Merci Pascal, c'est bon à savoir.


----------



## Pascal 77 (7 Octobre 2010)

pilchen a dit:


> Peut on aussi penser bien que respectant la norme, les ports usb de nos machines adorées  aient une perte ' en charge ' lors d un appel de courant trop important.
> 
> Un peut comme des machines électriques qui fonctionnent bien sur un reseau car celui est bien dimensionné ( bonne section ds cable-transfo adapté ) et moins bien sur un autre réseau qui présente de forte chute de tension.



Désolé pour la réponse tardive, j'avais raté ta question.

En fait, il y a un "disjoncteur logiciel" sur nos Mac, qui coupe l'alimentation des ports USB en cas de trop forte demande, afin d'éviter tout risque d'endommagement de la "puce" USB du Mac, qui, je le rappelle, ne se "change" pas, c'est la carte mère qu'il faut changer en cas de problème de ce côté.


----------



## gibraltar (11 Janvier 2011)

Je viens de subir la même mésaventure avec disque dur externe FREECOM. J'ai contacté directement le fabricant qui m'a donné la même réponse et il m'envoie par la poste  un cable double USB

Grâce à toi j'ai compris le problème.
Merci
Gibraltar


----------



## her-V (6 Août 2011)

Bonjour,

Je voudrais acheter ce disque dure le *Samsung Spingpoint* d'1 to avec ce boitier externe auto-alimenté *ZALAMN ZM VE 200* .
Avec ce que j'ai lu je ne suis pas très rassuré et me dis que j'ai pas envi d'abimer mon disque dure parcequ'il tirera trop sur la ficelle de ne pas avoir assez de jus.

1 to, n' est-ce pas trop pour ce genre de boitier ?
Si des personnes ont assez de recul est d'expérience sur ce genre de config se serait bien

Merci pour vos réponses.


----------



## Pascal 77 (6 Août 2011)

her-V a dit:


> Bonjour,
> 
> Je voudrais acheter ce disque dure le *Samsung Spingpoint* d'1 to avec ce boitier externe auto-alimenté *ZALAMN ZM VE 200* .
> Avec ce que j'ai lu je ne suis pas très rassuré et me dis que j'ai pas envi d'abimer mon disque dure parcequ'il tirera trop sur la ficelle de ne pas avoir assez de jus.
> ...



Ça n'est pas le disque qui risque quoi que ce soit (insuffisamment alimenté, il se contentera de ne pas fonctionner), mais le contrôleur USB du Mac, qui fournira peut-être un moment, mais finira par fatiguer et refusera alors de fournir plus que les 500 mA prévus.

Quant au boîtier, ça n'est pas lui l'important, sa consommation est minime.
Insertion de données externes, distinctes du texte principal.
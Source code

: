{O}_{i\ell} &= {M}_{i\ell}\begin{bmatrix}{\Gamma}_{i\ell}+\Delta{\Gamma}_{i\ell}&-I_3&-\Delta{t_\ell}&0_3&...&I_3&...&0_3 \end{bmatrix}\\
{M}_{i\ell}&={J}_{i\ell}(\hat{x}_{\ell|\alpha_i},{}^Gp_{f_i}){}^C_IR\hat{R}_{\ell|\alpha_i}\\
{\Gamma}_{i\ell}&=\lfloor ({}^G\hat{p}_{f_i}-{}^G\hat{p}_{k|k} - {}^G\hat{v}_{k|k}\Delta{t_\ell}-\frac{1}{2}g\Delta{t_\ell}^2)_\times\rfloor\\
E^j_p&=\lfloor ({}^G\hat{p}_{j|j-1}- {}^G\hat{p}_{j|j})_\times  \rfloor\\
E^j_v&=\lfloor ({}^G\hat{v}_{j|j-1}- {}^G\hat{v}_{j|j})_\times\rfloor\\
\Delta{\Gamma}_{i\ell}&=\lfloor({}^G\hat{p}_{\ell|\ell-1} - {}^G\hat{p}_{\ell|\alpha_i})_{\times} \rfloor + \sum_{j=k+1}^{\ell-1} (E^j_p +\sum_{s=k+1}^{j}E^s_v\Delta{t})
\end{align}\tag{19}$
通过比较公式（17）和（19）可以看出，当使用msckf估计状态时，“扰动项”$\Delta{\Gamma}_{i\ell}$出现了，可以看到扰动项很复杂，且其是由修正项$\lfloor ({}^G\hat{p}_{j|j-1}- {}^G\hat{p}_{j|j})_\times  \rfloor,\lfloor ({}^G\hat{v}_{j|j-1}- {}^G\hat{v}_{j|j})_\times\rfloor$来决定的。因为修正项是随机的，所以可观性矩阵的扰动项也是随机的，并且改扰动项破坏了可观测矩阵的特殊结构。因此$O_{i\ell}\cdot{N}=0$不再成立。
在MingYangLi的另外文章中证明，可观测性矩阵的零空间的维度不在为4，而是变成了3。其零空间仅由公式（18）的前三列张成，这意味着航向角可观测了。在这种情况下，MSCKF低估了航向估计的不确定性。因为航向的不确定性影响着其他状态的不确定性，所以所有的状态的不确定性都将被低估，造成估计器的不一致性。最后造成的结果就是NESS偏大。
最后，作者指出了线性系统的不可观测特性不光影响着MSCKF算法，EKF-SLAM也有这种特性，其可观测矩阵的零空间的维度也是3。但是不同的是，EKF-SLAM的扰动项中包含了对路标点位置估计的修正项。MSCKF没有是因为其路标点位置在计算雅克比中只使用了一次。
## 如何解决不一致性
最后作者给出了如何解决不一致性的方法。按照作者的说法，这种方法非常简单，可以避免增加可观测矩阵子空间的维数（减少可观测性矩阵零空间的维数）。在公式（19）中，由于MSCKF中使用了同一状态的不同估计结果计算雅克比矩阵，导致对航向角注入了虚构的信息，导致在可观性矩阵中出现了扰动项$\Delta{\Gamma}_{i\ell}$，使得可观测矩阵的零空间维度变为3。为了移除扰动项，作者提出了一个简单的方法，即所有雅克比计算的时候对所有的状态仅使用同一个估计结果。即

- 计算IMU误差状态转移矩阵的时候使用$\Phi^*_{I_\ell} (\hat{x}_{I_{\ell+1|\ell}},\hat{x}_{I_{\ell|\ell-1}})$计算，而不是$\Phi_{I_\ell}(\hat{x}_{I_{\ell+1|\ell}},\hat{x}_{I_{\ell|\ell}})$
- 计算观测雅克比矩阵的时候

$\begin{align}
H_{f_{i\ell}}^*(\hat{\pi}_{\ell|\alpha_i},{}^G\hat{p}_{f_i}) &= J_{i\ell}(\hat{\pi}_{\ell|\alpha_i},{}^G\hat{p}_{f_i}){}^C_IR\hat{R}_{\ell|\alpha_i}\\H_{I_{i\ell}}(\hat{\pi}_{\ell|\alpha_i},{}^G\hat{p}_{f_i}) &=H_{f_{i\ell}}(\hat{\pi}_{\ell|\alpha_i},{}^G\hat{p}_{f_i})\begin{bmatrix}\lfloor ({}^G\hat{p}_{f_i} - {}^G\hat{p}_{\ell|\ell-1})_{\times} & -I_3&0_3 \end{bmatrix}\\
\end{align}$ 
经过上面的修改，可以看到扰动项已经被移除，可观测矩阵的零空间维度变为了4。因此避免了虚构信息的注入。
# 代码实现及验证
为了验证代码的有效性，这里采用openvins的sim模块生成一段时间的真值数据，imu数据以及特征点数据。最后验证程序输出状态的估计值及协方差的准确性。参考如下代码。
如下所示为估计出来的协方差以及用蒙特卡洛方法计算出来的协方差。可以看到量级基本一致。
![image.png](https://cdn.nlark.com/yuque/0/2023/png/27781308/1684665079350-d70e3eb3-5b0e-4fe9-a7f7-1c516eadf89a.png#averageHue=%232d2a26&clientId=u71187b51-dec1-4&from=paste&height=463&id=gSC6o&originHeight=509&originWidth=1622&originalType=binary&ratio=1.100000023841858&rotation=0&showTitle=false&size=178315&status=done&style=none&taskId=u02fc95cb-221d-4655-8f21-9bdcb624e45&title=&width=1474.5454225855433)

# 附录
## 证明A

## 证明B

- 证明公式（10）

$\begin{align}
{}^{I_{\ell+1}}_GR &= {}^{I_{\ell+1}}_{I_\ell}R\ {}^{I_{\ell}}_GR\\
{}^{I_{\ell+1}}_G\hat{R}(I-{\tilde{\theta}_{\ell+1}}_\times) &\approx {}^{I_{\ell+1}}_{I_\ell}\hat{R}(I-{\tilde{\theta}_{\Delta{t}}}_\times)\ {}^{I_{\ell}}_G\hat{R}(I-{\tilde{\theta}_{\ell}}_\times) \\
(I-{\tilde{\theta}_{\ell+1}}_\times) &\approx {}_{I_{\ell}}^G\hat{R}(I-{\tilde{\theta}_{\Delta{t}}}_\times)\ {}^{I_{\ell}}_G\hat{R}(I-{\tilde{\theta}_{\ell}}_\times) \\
Pour ton disque, l'intensité de courant nécessaire à son fonctionnement n'est pas indiquée dans la page de ton lien, mais chez Samsung ils indiques qu'il lui faut un courant de démarrage de 1 A et un courant de fonctionnement de 700 mA, donc en USB tu devras obligatoirement l'utiliser avec un câble en Y pour l'alimenter via deux prises, sur une seule, il ne fonctionnera pas. Par contre, avec un boîtier Firewire, là, ça marcherait (le Fw fournit 1 A de courant, soit deux fois plus que l'USB).


----------



## her-V (6 Août 2011)

merci pascal pour ta réponse.

Les disques en firewire sont chère.

Par contre j'ai récupéré le DD original de 500 Go de mon mbp 13 de 2011, et je l'ai mis dans un boitier 2,5 pouces auto alimenté de *STOREVA*.​J'ai fais 3 partitions, une seul fois j'ai eu un beug, car l'ordi était en veille avec le disque dure dessus qui faisait que se mettre en marche et s'éteindre...je crois !
Et seule la partition ntfs windaube avait eu un peu de mal...juste pour info !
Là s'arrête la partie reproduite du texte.